What is required
Give back each line of the material that contains the word "xmax".

*** Block opens ***

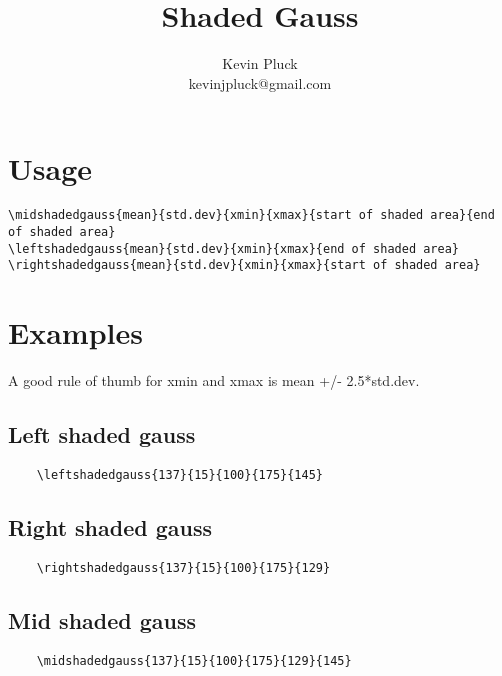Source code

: \documentclass[11pt]{article}
\begin{document}

\title{Shaded Gauss}
\author{Kevin Pluck\\kevinjpluck@gmail.com}
\date{\vspace{-5ex}} %
\maketitle

\section{Usage}
\begin{verbatim}
\midshadedgauss{mean}{std.dev}{xmin}{xmax}{start of shaded area}{end of shaded area}
\leftshadedgauss{mean}{std.dev}{xmin}{xmax}{end of shaded area}
\rightshadedgauss{mean}{std.dev}{xmin}{xmax}{start of shaded area}

\end{verbatim}

\section{Examples}
A good rule of thumb for xmin and xmax is mean +/- 2.5*std.dev.
\subsection{Left shaded gauss}
\begin{verbatim}
	\leftshadedgauss{137}{15}{100}{175}{145}
\end{verbatim}
\subsection{Right shaded gauss}
\begin{verbatim}
	\rightshadedgauss{137}{15}{100}{175}{129}
\end{verbatim}
\subsection{Mid shaded gauss}
\begin{verbatim}
	\midshadedgauss{137}{15}{100}{175}{129}{145}
\end{verbatim}
\end{document}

*** Block closes ***

Result for this exercise
\midshadedgauss{mean}{std.dev}{xmin}{xmax}{start of shaded area}{end of shaded area}
\leftshadedgauss{mean}{std.dev}{xmin}{xmax}{end of shaded area}
\rightshadedgauss{mean}{std.dev}{xmin}{xmax}{start of shaded area}
A good rule of thumb for xmin and xmax is mean +/- 2.5*std.dev.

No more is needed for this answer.